Oh no, I hope everything will be ok! Post when you get back from the vet!


----------



## Sugapot (Mar 3, 2013)

Wow! Really that fast? I hope everything is ok!


----------



## ratclaws (Nov 11, 2012)

So, I have some pictures I just took. It's increased in size since last night (so over a few hours) and I can't find any visible red mark to indicate neck trauma or any whiteness on the surface to indicate it's an abcess or cyst, so I'm going with lymphoma as it's swollen up so suddenly. I can't get her to the vets til tonight as I can't drive and have no other way of getting there; I'm in my home city for the last week of Easter and back at my home home not uni house where my regular vet is a 5 minute walk from... and to make matters worse I only came home 2 days ago, what luck. Here are the pictures anyway and I'll let you know what the vet says later, I'm assuming he'll have a feel and probably prescribe me some Baytril, hopefully her gland will go down in the next few days!

View attachment 28762
View attachment 28770
View attachment 28778
View attachment 28786


----------



## alexn (Sep 30, 2012)

With the speed of growth, I would say that it's most likely fluid, maybe she got something stuck in her throat, and her body's compensating in that should-be-awesome-but-in-reality-is-just-annoying way that only organisms can do. 

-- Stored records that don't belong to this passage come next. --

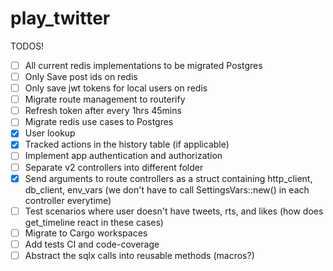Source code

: # play_twitter


TODOS!
- [ ] All current redis implementations to be migrated Postgres
- [ ] Only Save post ids on redis
- [ ] Only save jwt tokens for local users on redis
- [ ] Migrate route management to routerify
- [ ] Refresh token after every 1hrs 45mins
- [ ] Migrate redis use cases to Postgres
- [x] User lookup
- [x] Tracked actions in the history table (if applicable)
- [ ] Implement app authentication and authorization
- [ ] Separate v2 controllers into different folder
- [x] Send arguments to route controllers as a struct containing http_client, db_client, env_vars (we don't have to call SettingsVars::new() in each controller everytime)
- [ ] Test scenarios where user doesn't have tweets, rts, and likes (how does get_timeline react in these cases)
- [ ] Migrate to Cargo workspaces
- [ ] Add tests CI and code-coverage
- [ ] Abstract the sqlx calls into reusable methods (macros?)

However, that's based on nothing but the speed of growth. Don't take it as fact, as I fully expect to be wrong; but hopefully that's all it is. Antibiotics or a quick lance should hopefully work if so 

Sent from Petguide.com Free App


----------



## ratclaws (Nov 11, 2012)

I really hope so, I mean it feels firm so it's likely not an abscess cause they're meant to be soft and squidgy. It just feels like one of her glands has gone super swollen, I don't know. I have a vet appointment at 6 so we shall see, hopefully some Baytril should make it go down if it's some kind of virus making her ill. None of my other rats are affected however so hmmmmm...


----------



## ratclaws (Nov 11, 2012)

So I went to the vets, and he said exactly what I suspected - either an abscess or a lymphoma based upon the rate of growth and location. I have been prescribed Baytril for her twice daily to see if the swelling reduces. If not, I'm going to have to have a sample analysed which is gonna be expensive, and if this is the case then it'll probably be a removal which will cost A LOT. Hopefully it will go down by itself with the Baytril; she just turned 4 months old so it should be very effective on her as she's never had it before of course.


----------



## Rumy91989 (Dec 31, 2012)

I can't imagine it would be lymphoma this early... I really hope the baytril comes through! Poor Ellie. Will she ever get a break?


----------



## ratclaws (Nov 11, 2012)

You'd be surprised haha, my older girl Storm got a mammary tumour at just 3 months old which is supposed to be very rare so I can't see why this would be different. I'd like it to be an abscess or cyst but as I said, there's no bite mark/scratch or anything and her cage mate is a 2 month old baby so she can't have done anything deliberately. I hope she will get a break after this is resolved, a good one! Despite all her hardships she's the tamest rat I've even seen.


----------



## Jenzie (Dec 26, 2012)

Poor girl. Hopefully the medicine works! It sucks that she'd get sick so young, but the one good thing is at least younger critters are easier to treat and bounce back better. Good luck!


----------



## joey.winston1762 (Apr 27, 2013)

Sounds like an abcess but who knows. joey just had surgery on thursday for one. luckily i used to work at the vets office and they discounted his surgery. but yeah i noticed it one day and three days later had doubled in size. came out of no where. well goodluck!


----------



## ratclaws (Nov 11, 2012)

Just realised I never updated this haha. It turned out to be an abscess and once I cleared out all the gunk she was fine; it disappeared after a week and a half and her fur is starting to really grow back now from where I shaved it off the lump. Usually abscesses go away once cleared out so I don't see why Joey would need surgery really, unless it was more of a cyst? Anyway hope he's okay!


----------



## Kirsten1303 (May 25, 2013)

That's really good news, I'm glad tour rat is better. I just hope my rat is the same as he is only 6 months and it sounds exactly like what your rat had. He's going to the vets tomorrow to get it checked out though.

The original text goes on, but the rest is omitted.